What are "gayborhoods" and what opportunities and challenges have they embodied for LGBTQ people?     
 
A gay neighborhood has four features. First, it has a distinct geographic focal point. Second, it has a unique culture that makes LGBTQ people visible and makes them feel connected. Third, gayborhoods are residentially dense, with many people who live there identifying as LGBTQ. Finally, gayborhoods have a cluster of commercial spaces and nonprofit organizations that target the needs of LGBTQ people.
 
Gayborhoods incubate unique cultures, political perspectives, organizations and businesses, family forms, rituals and styles of socialization. In doing so, these areas stand guard against a peculiar problem of ancestry that we encounter as LGBTQ people: They help us to answer the question, "Who are my people?" And thus they renew a sense of our roots.
 
The opportunities and challenges that gayborhoods embody arise from their intimate involvement in nearly every aspect of modern life: from the municipal promotion of urban spaces to city planning and the shaping of real-estate values; from pride parades to protest events; and from the institutional development of LGBTQ communities to our civic engagement and ability to respect our own remarkable internal diversity.
 
In San Francisco's Castro as well as the gayborhoods in other cities, the population is increasingly straight, but there's still a concentration of  businesses that serve LGBTQ people. What are the advantages and disadvantages of this arrangement? Do you think this pattern is sustainable?
 
Gayborhoods continue to house what I call "anchor institutions," despite ongoing residential fluctuations. These distinctive facilities, which include bars, bookstores, cafes, churches, heritage sites, museums and theaters, are the primary engines of community building, and they ground the material culture of a group of people in a specific part of the city. Although change is a fact of urban life, anchor institutions in a gayborhood seal the area's character in the local imagination because anchor institutions are often more salient than are mere residential clusters.
 
Residential and commercial concentrations can each signal the presence of a gayborhood, but even as the former wanes, as is the case today in cities across the country, institutional anchors can still provide meaningful indicators of our ways of life. As a gay man in Boystown in Chicago told me, "As long as those businesses are still here, that's a big thing that keeps the perception in people's head that Lakeview is still gay." That the institutions are located in a physical place imbues the neighborhood with a home-like quality: Anchor institutions are powerful, and sustainable, because they make sexuality feel like a quasi-ethnicity.
 
How do you think the establishment of LGBTQ cultural districts such as the recently established Tenderloin TLGB Cultural District and the proposed Castro LGBTQ Cultural District might affect this dynamic?
 
My thoughts about cultural districts resemble what I said about anchor institutions. Both are planning devices that facilitate placemaking efforts -- meaning, they help people feel attached to a specific part of the city and give it a symbolically charged quality, much like a homeland. To declare that the Castro is a gayborhood or to establish the Tenderloin TLGB Cultural District feels like we're planting a flag in the ground and saying, "This is our community space. People may come and go for different reasons, but the community is here to stay."
 
My new work has taken me to London. The conversations over there are much like the one that we're having right now, although British activists and urban planners use the language of "enterprise zones" to think about the complex nexus of sexuality, space, culture, identity and history. The idea and underlying principles are the same: Gayborhoods are the urban product of a lot of work that people lived for and died for.
 
Establishing LGBTQ districts create important cultural continuities across periods of historical change. People on the street might look different today than they did one, two or more decades ago, but a cultural district retains the area's historical significance. Cultural districts transform neighborhoods from a set of streets into places of meaning. The trick, however, is to prize the area's diversity, rather than reduce it into a Disneyfied space. How to do that is a topic for another conversation!

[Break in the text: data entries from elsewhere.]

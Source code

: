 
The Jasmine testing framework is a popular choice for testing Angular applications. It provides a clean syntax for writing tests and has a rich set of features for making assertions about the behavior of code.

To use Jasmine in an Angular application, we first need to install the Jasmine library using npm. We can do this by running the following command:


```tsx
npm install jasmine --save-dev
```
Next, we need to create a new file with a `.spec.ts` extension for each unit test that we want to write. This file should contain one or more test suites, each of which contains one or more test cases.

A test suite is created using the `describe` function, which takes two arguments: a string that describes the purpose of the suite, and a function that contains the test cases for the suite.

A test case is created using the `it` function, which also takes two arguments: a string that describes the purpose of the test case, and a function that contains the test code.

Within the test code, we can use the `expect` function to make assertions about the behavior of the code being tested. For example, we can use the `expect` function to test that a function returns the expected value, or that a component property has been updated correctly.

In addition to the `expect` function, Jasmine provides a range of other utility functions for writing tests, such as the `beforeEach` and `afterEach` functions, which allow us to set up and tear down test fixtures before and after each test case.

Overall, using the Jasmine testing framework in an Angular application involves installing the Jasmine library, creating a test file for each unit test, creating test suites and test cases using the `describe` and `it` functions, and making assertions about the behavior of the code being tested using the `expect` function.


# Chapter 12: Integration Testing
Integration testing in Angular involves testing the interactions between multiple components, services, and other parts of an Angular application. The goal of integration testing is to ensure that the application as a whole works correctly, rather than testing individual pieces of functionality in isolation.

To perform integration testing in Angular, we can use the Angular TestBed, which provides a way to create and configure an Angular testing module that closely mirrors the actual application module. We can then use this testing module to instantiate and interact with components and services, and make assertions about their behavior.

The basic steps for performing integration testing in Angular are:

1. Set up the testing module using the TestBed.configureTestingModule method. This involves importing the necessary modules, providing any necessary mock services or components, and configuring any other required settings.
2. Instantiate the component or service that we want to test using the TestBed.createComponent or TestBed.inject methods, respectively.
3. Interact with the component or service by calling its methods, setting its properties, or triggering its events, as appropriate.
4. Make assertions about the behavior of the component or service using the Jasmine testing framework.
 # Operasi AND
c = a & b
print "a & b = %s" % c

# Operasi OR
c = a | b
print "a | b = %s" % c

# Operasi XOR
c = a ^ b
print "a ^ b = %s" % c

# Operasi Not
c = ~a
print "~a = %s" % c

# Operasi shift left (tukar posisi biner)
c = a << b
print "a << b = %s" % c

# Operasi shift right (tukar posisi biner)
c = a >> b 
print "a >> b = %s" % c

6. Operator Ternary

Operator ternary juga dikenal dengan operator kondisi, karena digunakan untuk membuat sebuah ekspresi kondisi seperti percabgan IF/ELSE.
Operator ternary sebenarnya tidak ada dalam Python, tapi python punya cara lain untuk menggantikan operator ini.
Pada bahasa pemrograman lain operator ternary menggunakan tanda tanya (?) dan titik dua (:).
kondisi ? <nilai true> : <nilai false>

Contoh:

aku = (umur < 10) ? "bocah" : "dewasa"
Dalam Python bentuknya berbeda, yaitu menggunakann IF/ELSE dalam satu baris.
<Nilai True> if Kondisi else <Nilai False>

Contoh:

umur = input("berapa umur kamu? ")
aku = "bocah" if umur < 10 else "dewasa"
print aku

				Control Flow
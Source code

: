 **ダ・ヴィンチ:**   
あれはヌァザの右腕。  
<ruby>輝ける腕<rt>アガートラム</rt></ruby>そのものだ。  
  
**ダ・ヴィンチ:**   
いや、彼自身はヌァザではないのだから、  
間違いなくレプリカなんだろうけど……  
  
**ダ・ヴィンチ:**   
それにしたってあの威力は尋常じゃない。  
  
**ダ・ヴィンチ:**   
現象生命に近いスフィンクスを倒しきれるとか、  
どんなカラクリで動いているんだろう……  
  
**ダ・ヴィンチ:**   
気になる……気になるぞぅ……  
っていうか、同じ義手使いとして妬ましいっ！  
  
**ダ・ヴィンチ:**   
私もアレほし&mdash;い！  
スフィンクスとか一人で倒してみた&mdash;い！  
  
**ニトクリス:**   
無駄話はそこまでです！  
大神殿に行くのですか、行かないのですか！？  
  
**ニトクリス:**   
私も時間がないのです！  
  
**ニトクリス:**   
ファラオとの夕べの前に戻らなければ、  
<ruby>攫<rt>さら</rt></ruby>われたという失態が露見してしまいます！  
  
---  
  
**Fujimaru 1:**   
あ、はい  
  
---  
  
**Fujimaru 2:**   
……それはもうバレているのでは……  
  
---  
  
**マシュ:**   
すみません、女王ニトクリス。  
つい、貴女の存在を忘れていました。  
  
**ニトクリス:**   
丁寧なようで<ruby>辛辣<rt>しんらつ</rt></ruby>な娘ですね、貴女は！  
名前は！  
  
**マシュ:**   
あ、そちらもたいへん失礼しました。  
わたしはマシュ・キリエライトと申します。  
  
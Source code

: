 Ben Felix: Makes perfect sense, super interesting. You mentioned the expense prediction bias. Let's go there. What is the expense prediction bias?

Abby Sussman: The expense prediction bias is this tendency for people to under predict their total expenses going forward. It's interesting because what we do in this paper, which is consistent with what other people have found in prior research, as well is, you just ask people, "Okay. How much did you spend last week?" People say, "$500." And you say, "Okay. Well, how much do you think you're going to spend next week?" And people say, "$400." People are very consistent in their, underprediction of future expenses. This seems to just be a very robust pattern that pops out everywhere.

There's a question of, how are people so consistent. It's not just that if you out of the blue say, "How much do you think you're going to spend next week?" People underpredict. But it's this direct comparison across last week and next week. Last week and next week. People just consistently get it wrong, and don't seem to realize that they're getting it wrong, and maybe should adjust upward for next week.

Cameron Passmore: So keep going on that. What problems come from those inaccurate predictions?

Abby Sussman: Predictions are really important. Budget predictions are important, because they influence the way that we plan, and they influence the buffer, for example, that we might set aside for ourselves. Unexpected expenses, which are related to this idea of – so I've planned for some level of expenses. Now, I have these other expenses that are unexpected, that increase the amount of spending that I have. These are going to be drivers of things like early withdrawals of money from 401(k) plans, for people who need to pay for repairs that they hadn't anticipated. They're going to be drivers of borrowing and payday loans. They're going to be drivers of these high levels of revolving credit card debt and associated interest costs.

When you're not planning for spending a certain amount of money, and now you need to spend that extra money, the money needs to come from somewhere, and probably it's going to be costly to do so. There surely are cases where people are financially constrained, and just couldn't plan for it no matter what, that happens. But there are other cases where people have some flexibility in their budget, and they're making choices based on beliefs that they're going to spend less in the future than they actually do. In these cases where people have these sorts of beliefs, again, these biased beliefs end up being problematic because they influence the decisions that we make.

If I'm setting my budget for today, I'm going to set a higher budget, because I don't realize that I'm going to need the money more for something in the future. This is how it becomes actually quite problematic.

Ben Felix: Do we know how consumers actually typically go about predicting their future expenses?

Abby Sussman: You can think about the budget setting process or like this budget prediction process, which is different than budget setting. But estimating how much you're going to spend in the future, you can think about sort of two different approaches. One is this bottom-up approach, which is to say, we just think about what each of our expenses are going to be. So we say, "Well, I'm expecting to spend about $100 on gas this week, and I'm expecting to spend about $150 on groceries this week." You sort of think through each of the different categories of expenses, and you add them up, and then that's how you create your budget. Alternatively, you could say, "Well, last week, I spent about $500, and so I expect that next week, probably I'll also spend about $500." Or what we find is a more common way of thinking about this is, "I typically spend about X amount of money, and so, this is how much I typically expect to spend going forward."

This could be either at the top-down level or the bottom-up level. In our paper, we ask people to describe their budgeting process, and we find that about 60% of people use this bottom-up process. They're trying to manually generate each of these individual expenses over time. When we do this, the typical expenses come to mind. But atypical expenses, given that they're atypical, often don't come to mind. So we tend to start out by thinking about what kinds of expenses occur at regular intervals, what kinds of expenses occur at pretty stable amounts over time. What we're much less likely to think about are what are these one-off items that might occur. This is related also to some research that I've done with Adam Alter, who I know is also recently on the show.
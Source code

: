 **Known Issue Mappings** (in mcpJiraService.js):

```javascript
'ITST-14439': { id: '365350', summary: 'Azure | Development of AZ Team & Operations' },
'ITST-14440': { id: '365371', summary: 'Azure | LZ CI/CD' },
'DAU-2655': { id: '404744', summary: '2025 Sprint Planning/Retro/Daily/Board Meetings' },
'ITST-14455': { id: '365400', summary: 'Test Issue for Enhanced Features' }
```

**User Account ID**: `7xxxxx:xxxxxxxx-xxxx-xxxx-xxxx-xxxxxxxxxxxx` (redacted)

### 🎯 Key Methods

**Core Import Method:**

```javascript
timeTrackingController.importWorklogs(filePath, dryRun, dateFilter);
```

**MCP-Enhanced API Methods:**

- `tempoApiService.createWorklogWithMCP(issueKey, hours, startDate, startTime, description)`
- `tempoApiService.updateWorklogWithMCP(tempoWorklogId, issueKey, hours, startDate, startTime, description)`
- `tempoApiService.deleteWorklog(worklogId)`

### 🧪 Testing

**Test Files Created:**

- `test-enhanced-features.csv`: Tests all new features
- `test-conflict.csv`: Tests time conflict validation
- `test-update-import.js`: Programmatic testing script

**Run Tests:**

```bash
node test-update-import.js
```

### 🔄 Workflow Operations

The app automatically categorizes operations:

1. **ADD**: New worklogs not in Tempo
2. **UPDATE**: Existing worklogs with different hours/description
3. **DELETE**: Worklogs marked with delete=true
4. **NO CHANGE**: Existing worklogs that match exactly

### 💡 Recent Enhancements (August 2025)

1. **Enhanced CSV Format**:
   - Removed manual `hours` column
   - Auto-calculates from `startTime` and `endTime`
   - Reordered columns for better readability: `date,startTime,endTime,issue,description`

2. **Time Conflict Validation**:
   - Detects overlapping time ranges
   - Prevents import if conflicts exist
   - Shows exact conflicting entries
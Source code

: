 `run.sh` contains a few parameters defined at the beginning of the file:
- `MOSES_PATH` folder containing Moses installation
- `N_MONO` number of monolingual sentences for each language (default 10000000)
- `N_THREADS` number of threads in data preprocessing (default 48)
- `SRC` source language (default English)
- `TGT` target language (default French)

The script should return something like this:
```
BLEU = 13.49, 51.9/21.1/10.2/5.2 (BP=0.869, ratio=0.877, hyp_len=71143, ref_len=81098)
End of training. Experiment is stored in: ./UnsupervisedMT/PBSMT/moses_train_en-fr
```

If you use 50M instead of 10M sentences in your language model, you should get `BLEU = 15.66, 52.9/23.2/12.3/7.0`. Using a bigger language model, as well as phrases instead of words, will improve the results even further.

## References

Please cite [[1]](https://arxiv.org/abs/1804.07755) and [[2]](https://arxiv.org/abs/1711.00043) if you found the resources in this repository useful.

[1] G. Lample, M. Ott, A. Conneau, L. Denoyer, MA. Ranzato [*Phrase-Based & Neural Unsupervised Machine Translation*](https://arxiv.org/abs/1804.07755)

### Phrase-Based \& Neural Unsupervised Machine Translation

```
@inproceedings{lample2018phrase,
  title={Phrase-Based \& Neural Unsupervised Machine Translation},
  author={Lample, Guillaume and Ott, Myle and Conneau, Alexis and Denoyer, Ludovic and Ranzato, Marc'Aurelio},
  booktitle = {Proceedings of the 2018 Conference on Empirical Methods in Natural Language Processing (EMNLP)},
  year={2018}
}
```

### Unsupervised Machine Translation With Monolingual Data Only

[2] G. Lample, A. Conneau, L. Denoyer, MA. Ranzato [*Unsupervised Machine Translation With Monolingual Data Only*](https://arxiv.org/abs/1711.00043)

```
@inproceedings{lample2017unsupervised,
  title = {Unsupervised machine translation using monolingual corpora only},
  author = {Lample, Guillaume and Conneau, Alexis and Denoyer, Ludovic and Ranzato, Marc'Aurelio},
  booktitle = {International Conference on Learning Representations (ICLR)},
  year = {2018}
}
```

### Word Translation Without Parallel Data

Alan (Bobby) Martinez studied architecture at the University of California, Berkeley, then moved to San Francisco in 1977. Being both queer and Hispanic, he is particularly interested in the ways ethnic and LGBTQ cultures intersect with the built environment and the politics of urbanism.
FromEDFrom the Staff
Creating the Castro LGBTQ Cultural District
by Terry Beswick    
 
Gentrification and economic displacement are not mere abstractions for LGBTQ San Franciscans. We see the tangible effects daily on the places where we live, work and play. The loss of a neighborhood formed around our identities is devastating -- not just for individuals but also for the extended families, institutions and events that form our collective, living culture.  
 
Recently, members of the GLBT Historical Society participated in a march through the Polk District led by activist Juanita More. We laid black wreaths at former gay businesses in that once-thriving gayborhood. Longtime LGBTQ activist Cleve Jones joined the march to remind us all why such territories are invaluable (for a video of his remarks, click here). The gathering was a powerful reminder of the centers of LGBTQ life we have lost not only in the Polk, but also in the Valencia Corridor, the Tenderloin and North Beach.  
 
What We Stand to Lose 

The march also was a vivid reminder of what we stand to lose today. The threat has inspired activists to pursue establishment of recognized cultural districts in our LGBTQ neighborhoods. This approach has proven a powerful tool for sustaining ethnic neighborhoods in the Japantown Cultural Heritage District, the Calle 24 Latino Cultural District and the SOMA Pilipinas Cultural District.   
 
More recently, the Compton's Transgender Cultural District in the Tenderloin and the Leather and LGBTQ Cultural District in South of Market are leveraging political power to protect community institutions, support special projects and promote affordability. Both the proposed city budget and a November ballot measure hold out the promise of further funding for such districts.
 
A new initiative modeled on these existing efforts is in the organizing stages. The Castro LGBTQ Cultural District was introduced in May by Jeff Sheehy, the outgoing Board of Supervisors member representing the Castro. The newly elected supervisor, Rafael Mandelman, has pledged to bring the district to fruition in this world renowned gayborhood.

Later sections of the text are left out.